__EXERCISE DIRECTIONS__.
Tally the lines in the entries where the string "keys" appears, and write only the total.

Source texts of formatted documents
◆ ◆ ◆ ◆ ◆ ◆ ◆
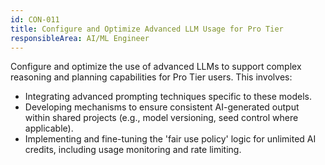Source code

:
 ```yaml
---
id: CON-011
title: Configure and Optimize Advanced LLM Usage for Pro Tier
responsibleArea: AI/ML Engineer
---
```

Configure and optimize the use of advanced LLMs to support complex reasoning and planning capabilities for Pro Tier users. This involves:
*   Integrating advanced prompting techniques specific to these models.
*   Developing mechanisms to ensure consistent AI-generated output within shared projects (e.g., model versioning, seed control where applicable).
*   Implementing and fine-tuning the 'fair use policy' logic for unlimited AI credits, including usage monitoring and rate limiting.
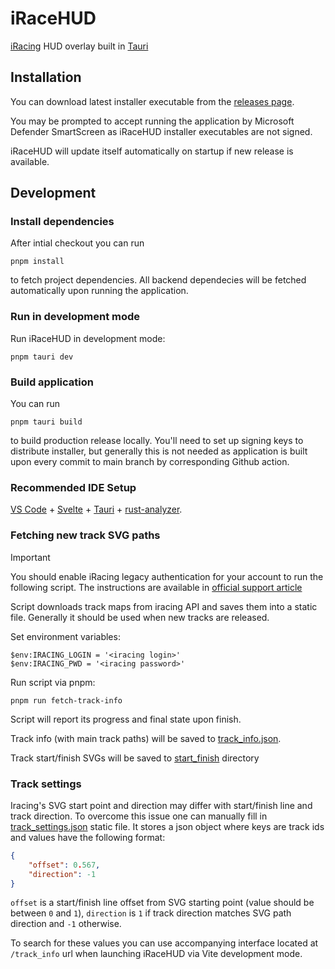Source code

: # iRaceHUD

[iRacing](https://www.iracing.com/) HUD overlay built in [Tauri](https://tauri.app/)

## Installation

You can download latest installer executable from the [releases page](https://github.com/xikxp1/iRaceHUD/releases/latest).

You may be prompted to accept running the application by Microsoft Defender SmartScreen as iRaceHUD installer executables are not signed.

iRaceHUD will update itself automatically on startup if new release is available.

## Development

### Install dependencies

After intial checkout you can run

```
pnpm install
```

to fetch project dependencies. All backend dependecies will be fetched automatically upon running the application.

### Run in development mode

Run iRaceHUD in development mode:

```
pnpm tauri dev
```

### Build application

You can run

```
pnpm tauri build
```

to build production release locally. You'll need to set up signing keys to distribute installer, but generally this is not needed as application is built upon every commit to main branch by corresponding Github action.

### Recommended IDE Setup

[VS Code](https://code.visualstudio.com/) + [Svelte](https://marketplace.visualstudio.com/items?itemName=svelte.svelte-vscode) + [Tauri](https://marketplace.visualstudio.com/items?itemName=tauri-apps.tauri-vscode) + [rust-analyzer](https://marketplace.visualstudio.com/items?itemName=rust-lang.rust-analyzer).

### Fetching new track SVG paths

> [!IMPORTANT]
> You should enable iRacing legacy authentication for your account to run the following script. The instructions are available in [official support article](https://support.iracing.com/support/solutions/articles/31000173894-enabling-or-disabling-legacy-read-only-authentication)

Script downloads track maps from iracing API and saves them into a static file. Generally it should be used when new tracks are released.

Set environment variables:

```
$env:IRACING_LOGIN = '<iracing login>'
$env:IRACING_PWD = '<iracing password>'
```

Run script via pnpm:

```
pnpm run fetch-track-info
```

Script will report its progress and final state upon finish.

Track info (with main track paths) will be saved to [track_info.json](./static/track_info_data/track_info.json).

Track start/finish SVGs will be saved to [start_finish](./static/track_info_data/start_finish/) directory

### Track settings

Iracing's SVG start point and direction may differ with start/finish line and track direction. To overcome this issue one can manually fill in [track_settings.json](./static/track_info_data/track_settings.json) static file. It stores a json object where keys are track ids and values have the following format:

```json
{
    "offset": 0.567,
    "direction": -1
}
```

`offset` is a start/finish line offset from SVG starting point (value should be between `0` and `1`), `direction` is `1` if track direction matches SVG path direction and `-1` otherwise.

To search for these values you can use accompanying interface located at `/track_info` url when launching iRaceHUD via Vite development mode.
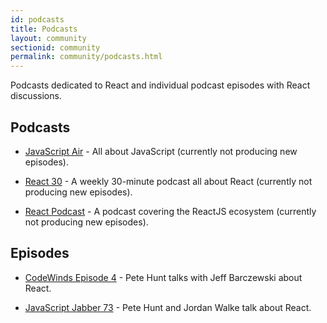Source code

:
 ```yaml
---
id: podcasts
title: Podcasts
layout: community
sectionid: community
permalink: community/podcasts.html
---
```


Podcasts dedicated to React and individual podcast episodes with React discussions.

## Podcasts

- [JavaScript Air](https://javascriptair.com/) - All about JavaScript (currently not producing new episodes).

- [React 30](https://react30.com/) - A weekly 30-minute podcast all about React (currently not producing new episodes).

- [React Podcast](https://itunes.apple.com/us/podcast/react-podcast/id995869265?mt=2) - A podcast covering the ReactJS ecosystem (currently not producing new episodes).

## Episodes

- [CodeWinds Episode 4](http://codewinds.com/podcast/004.html) - Pete Hunt talks with Jeff Barczewski about React.


- [JavaScript Jabber 73](https://devchat.tv/js-jabber/073-jsj-react-with-pete-hunt-and-jordan-walke) - Pete Hunt and Jordan Walke talk about React.
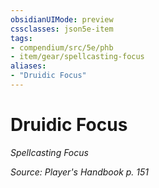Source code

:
 ```yaml
---
obsidianUIMode: preview
cssclasses: json5e-item
tags:
- compendium/src/5e/phb
- item/gear/spellcasting-focus
aliases: 
- "Druidic Focus"
---
```

# Druidic Focus
*Spellcasting Focus*  


*Source: Player's Handbook p. 151*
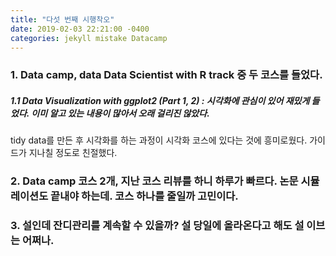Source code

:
 ```yaml
---
title: "다섯 번째 시행착오"
date: 2019-02-03 22:21:00 -0400
categories: jekyll mistake Datacamp
---
```


### 1. Data camp, data Data Scientist with R track 중 두 코스를 들었다. 
##### 1.1 Data Visualization with ggplot2 (Part 1, 2) : 시각화에 관심이 있어 재밌게 들었다. 이미 알고 있는 내용이 많아서 오래 걸리진 않았다.
tidy data를 만든 후 시각화를 하는 과정이 시각화 코스에 있다는 것에 흥미로웠다. 가이드가 지나칠 정도로 친절했다. 

### 2. Data camp 코스 2개, 지난 코스 리뷰를 하니 하루가 빠르다. 논문 시뮬레이션도 끝내야 하는데. 코스 하나를 줄일까 고민이다. 

### 3. 설인데 잔디관리를 계속할 수 있을까? 설 당일에 올라온다고 해도 설 이브는 어쩌나. 
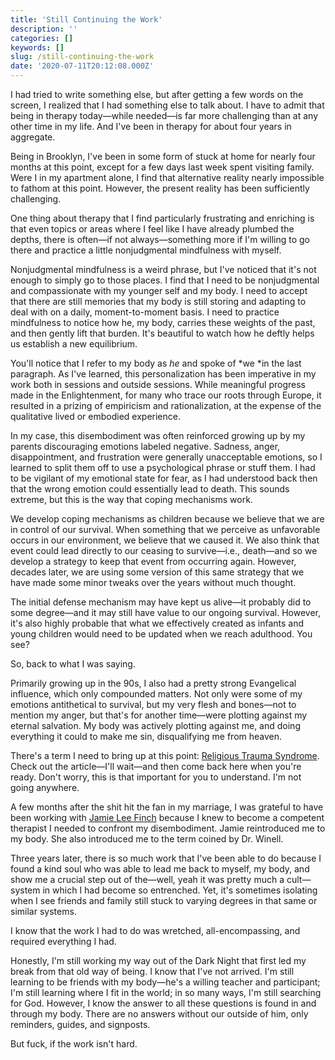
 ```yaml
---
title: 'Still Continuing the Work'
description: ''
categories: []
keywords: []
slug: /still-continuing-the-work
date: '2020-07-11T20:12:08.000Z'
---
```


I had tried to write something else, but after getting a few words on the screen, I realized that I had something else to talk about. I have to admit that being in therapy today—while needed—is far more challenging than at any other time in my life. And I've been in therapy for about four years in aggregate.

Being in Brooklyn, I've been in some form of stuck at home for nearly four months at this point, except for a few days last week spent visiting family. Were I in my apartment alone, I find that alternative reality nearly impossible to fathom at this point. However, the present reality has been sufficiently challenging.

One thing about therapy that I find particularly frustrating and enriching is that even topics or areas where I feel like I have already plumbed the depths, there is often—if not always—something more if I'm willing to go there and practice a little nonjudgmental mindfulness with myself.

Nonjudgmental mindfulness is a weird phrase, but I've noticed that it's not enough to simply go to those places. I find that I need to be nonjudgmental and compassionate with my younger self and my body. I need to accept that there are still memories that my body is still storing and adapting to deal with on a daily, moment-to-moment basis. I need to practice mindfulness to notice how he, my body, carries these weights of the past, and then gently lift that burden. It's beautiful to watch how he deftly helps us establish a new equilibrium.

You'll notice that I refer to my body as *he* and spoke of *we *in the last paragraph. As I've learned, this personalization has been imperative in my work both in sessions and outside sessions. While meaningful progress made in the Enlightenment, for many who trace our roots through Europe, it resulted in a prizing of empiricism and rationalization, at the expense of the qualitative lived or embodied experience.

In my case, this disembodiment was often reinforced growing up by my parents discouraging emotions labeled negative. Sadness, anger, disappointment, and frustration were generally unacceptable emotions, so I learned to split them off to use a psychological phrase or stuff them. I had to be vigilant of my emotional state for fear, as I had understood back then that the wrong emotion could essentially lead to death. This sounds extreme, but this is the way that coping mechanisms work.

We develop coping mechanisms as children because we believe that we are in control of our survival. When something that we perceive as unfavorable occurs in our environment, we believe that we caused it. We also think that event could lead directly to our ceasing to survive—i.e., death—and so we develop a strategy to keep that event from occurring again. However, decades later, we are using some version of this same strategy that we have made some minor tweaks over the years without much thought.

The initial defense mechanism may have kept us alive—it probably did to some degree—and it may still have value to our ongoing survival. However, it's also highly probable that what we effectively created as infants and young children would need to be updated when we reach adulthood. You see?

So, back to what I was saying.

Primarily growing up in the 90s, I also had a pretty strong Evangelical influence, which only compounded matters. Not only were some of my emotions antithetical to survival, but my very flesh and bones—not to mention my anger, but that's for another time—were plotting against my eternal salvation. My body was actively plotting against me, and doing everything it could to make me sin, disqualifying me from heaven.

There's a term I need to bring up at this point: [Religious Trauma Syndrome](https://journeyfree.org/rts/). Check out the article—I'll wait—and then come back here when you're ready. Don't worry, this is that important for you to understand. I'm not going anywhere.

A few months after the shit hit the fan in my marriage, I was grateful to have been working with [Jamie Lee Finch](https://jamieleefinch.com) because I knew to become a competent therapist I needed to confront my disembodiment. Jamie reintroduced me to my body. She also introduced me to the term coined by Dr. Winell.

Three years later, there is so much work that I've been able to do because I found a kind soul who was able to lead me back to myself, my body, and show me a crucial step out of the—well, yeah it was pretty much a cult—system in which I had become so entrenched. Yet, it's sometimes isolating when I see friends and family still stuck to varying degrees in that same or similar systems.

I know that the work I had to do was wretched, all-encompassing, and required everything I had.

Honestly, I'm still working my way out of the Dark Night that first led my break from that old way of being. I know that I've not arrived. I'm still learning to be friends with my body—he's a willing teacher and participant; I'm still learning where I fit in the world; in so many ways, I'm still searching for God. However, I know the answer to all these questions is found in and through my body. There are no answers without our outside of him, only reminders, guides, and signposts.

But fuck, if the work isn't hard.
◆ ◆ ◆ ◆ ◆ ◆ ◆
__PROBLEM SOLUTION__.
2